This is such a great site! Fortunately I found this thread before posting a lengthy thing I'd composed, which will now be appropriately rewritten. And I downloaded Julian David's paper, which is quite informative.

Of course transformers are swell, and absent the concerns about low-level behavior and the usual issues with external magnetic field pickup, make all kinds of sense for transforming impedances in this application.

However, at this point mostly a thought experiment:

A direct input preamp is just a matter of spending the silicon area and the preamp power. Whether by paralleling low base spreading R bipolars and running at currents where the half-thermal noise of the emitter impedance is low enough, or paralleling JFETs, it's not conceptually difficult to design such a preamp.

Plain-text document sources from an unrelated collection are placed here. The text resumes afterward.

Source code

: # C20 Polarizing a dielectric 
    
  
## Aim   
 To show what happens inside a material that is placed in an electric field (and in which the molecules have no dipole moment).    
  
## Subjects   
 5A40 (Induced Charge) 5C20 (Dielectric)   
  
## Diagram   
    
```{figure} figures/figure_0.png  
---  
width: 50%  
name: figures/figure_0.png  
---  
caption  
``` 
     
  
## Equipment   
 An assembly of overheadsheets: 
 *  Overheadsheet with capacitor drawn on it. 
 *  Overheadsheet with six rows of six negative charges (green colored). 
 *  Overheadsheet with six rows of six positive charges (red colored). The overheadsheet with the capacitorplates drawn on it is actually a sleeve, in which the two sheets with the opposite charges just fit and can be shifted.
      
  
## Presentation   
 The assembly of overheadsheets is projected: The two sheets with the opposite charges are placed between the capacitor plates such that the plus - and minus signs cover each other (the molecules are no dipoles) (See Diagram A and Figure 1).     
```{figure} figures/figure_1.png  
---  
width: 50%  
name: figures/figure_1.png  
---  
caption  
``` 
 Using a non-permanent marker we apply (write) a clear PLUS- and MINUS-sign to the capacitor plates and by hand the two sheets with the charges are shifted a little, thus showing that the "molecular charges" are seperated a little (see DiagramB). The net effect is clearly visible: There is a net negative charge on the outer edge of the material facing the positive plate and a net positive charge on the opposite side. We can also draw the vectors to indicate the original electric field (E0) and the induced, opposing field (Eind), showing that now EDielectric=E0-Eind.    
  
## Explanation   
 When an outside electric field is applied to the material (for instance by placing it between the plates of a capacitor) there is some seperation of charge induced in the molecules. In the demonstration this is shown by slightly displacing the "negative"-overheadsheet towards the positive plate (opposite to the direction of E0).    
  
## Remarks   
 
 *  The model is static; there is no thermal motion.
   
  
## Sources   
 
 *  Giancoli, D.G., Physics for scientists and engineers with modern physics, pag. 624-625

But the interesting thing about JFETs, which cuts both ways as it were: the equivalent series noise spectral density only improves (is divided by) as a factor of the 1/4 power of drain current. So as Wurcer points out, this is a good thing for battery-powered condenser mic preamps, as above say a milliampere things don't improve that much, and in that application are already small compared to other noise sources.

But one can note that the e sub n of a JFET also only degrades at lower currents in a similar fashion. So paralleling devices using the same total current can improve things indefinitely! Of course this is a worthless strategy for capacitative transducers, as the increase in input capacitance entails intolerable attentuation.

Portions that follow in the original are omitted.